### [PROBLEM REQUIREMENTS]
Every line in the material below that includes "sections" should be copied.
---------- DATA SUPPLIED ----------
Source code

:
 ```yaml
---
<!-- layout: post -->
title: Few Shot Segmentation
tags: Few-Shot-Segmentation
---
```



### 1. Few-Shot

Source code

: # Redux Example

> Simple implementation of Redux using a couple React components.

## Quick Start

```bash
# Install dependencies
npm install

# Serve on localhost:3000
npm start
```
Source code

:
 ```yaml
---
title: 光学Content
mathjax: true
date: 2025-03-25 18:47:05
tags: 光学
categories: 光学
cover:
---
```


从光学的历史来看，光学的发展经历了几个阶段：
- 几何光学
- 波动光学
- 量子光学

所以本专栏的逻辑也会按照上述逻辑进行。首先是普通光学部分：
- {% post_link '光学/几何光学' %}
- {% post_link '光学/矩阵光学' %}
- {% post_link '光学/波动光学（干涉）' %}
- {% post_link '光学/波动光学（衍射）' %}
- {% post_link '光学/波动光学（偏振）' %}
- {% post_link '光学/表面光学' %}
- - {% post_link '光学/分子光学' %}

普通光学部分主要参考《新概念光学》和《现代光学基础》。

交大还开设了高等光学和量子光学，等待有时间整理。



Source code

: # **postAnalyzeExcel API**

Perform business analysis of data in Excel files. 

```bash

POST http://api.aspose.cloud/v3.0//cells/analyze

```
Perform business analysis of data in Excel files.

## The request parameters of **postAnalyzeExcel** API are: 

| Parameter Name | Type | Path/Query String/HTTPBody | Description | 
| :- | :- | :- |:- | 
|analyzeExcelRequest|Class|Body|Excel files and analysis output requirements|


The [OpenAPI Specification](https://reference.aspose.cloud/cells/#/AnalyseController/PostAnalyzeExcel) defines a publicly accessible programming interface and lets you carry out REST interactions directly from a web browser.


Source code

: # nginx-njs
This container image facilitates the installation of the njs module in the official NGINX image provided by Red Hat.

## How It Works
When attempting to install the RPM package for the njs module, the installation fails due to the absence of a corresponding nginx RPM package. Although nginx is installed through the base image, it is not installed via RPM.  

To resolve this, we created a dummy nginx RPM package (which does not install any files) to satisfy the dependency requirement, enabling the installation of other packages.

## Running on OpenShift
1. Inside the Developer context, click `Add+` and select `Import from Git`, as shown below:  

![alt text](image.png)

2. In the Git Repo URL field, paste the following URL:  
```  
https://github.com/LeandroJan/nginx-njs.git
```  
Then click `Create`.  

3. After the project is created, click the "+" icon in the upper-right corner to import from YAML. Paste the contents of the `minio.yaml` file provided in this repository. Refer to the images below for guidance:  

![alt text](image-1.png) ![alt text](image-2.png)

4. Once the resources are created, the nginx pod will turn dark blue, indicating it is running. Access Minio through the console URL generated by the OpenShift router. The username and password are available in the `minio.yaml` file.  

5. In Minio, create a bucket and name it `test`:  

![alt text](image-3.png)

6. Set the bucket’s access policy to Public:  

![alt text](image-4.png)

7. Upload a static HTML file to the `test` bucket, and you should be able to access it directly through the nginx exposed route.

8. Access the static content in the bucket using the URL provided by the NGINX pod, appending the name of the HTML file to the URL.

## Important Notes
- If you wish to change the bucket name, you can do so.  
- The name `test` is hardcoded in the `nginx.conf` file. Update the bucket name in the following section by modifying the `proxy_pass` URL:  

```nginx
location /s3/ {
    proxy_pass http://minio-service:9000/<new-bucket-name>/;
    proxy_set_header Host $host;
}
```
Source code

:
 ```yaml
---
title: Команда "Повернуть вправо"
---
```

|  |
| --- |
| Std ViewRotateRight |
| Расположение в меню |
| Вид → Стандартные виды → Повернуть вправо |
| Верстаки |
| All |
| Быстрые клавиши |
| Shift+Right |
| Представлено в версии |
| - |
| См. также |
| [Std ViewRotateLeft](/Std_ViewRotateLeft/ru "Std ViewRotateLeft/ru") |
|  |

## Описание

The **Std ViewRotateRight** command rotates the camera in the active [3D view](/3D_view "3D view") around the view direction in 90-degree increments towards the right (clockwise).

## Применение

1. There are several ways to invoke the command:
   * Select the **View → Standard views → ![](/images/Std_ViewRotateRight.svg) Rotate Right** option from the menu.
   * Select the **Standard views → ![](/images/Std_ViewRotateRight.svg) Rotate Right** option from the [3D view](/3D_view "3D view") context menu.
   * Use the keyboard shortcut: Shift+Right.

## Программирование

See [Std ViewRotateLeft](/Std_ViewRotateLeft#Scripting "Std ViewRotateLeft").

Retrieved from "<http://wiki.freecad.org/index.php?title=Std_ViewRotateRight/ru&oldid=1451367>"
----------
---------- DATA SUPPLIED ----------
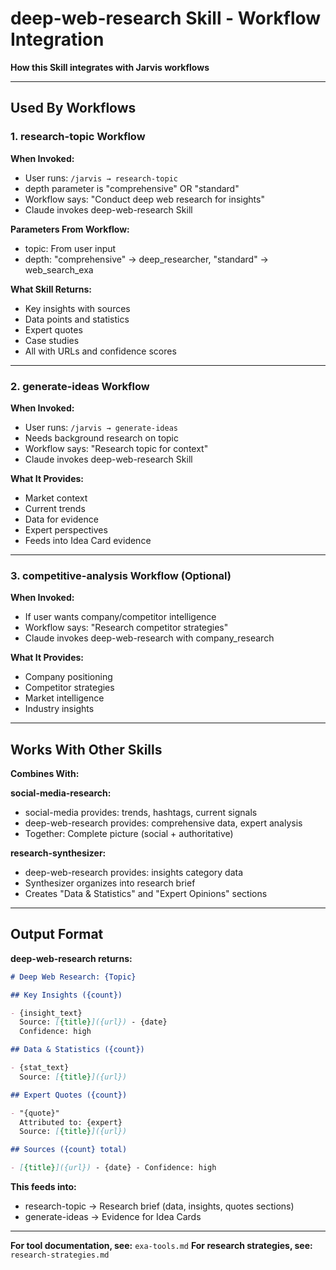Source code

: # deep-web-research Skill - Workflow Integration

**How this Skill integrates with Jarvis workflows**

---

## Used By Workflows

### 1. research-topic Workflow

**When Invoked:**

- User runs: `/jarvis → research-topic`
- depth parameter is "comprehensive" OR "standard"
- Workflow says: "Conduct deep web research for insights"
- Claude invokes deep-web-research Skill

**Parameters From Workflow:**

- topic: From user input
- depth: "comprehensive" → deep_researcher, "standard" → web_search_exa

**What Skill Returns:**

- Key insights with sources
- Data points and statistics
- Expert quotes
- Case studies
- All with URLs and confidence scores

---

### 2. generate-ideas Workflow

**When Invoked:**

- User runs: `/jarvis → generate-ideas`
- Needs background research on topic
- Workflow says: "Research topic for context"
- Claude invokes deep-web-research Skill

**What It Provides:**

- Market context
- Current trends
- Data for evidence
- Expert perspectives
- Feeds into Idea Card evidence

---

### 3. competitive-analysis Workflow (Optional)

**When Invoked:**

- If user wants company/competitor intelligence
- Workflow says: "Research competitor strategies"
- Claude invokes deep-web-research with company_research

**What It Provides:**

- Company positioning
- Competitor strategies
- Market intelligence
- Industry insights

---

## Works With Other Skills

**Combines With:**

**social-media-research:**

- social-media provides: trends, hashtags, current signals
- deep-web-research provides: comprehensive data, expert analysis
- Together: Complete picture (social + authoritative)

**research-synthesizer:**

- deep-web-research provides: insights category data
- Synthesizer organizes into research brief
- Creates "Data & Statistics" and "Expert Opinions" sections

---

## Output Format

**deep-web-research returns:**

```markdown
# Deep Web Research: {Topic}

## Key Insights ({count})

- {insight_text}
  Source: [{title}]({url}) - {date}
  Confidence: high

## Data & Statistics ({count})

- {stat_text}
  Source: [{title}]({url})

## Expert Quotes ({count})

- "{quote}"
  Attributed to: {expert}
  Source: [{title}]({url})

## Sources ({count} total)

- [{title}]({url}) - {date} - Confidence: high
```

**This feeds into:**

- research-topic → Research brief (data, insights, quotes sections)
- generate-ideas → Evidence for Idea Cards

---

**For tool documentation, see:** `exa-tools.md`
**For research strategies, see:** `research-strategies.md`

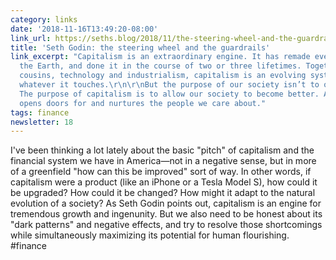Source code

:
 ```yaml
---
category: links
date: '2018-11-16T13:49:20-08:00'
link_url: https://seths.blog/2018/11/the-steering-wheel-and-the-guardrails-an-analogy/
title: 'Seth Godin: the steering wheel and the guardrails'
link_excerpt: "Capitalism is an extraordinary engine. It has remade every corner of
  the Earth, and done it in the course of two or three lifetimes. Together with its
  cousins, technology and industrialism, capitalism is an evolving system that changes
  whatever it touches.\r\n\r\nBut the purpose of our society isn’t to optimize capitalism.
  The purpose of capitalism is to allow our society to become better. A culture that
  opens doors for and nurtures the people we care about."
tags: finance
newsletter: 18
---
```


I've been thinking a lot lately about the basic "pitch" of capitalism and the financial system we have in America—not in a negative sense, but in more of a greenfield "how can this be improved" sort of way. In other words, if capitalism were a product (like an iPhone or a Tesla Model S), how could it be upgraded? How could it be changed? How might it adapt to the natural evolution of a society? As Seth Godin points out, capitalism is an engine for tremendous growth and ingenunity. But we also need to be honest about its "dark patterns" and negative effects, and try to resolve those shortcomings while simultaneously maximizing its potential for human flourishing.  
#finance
----------
### [EXERCISE OUTPUT]
- Creates "Data & Statistics" and "Expert Opinions" sections
- research-topic → Research brief (data, insights, quotes sections)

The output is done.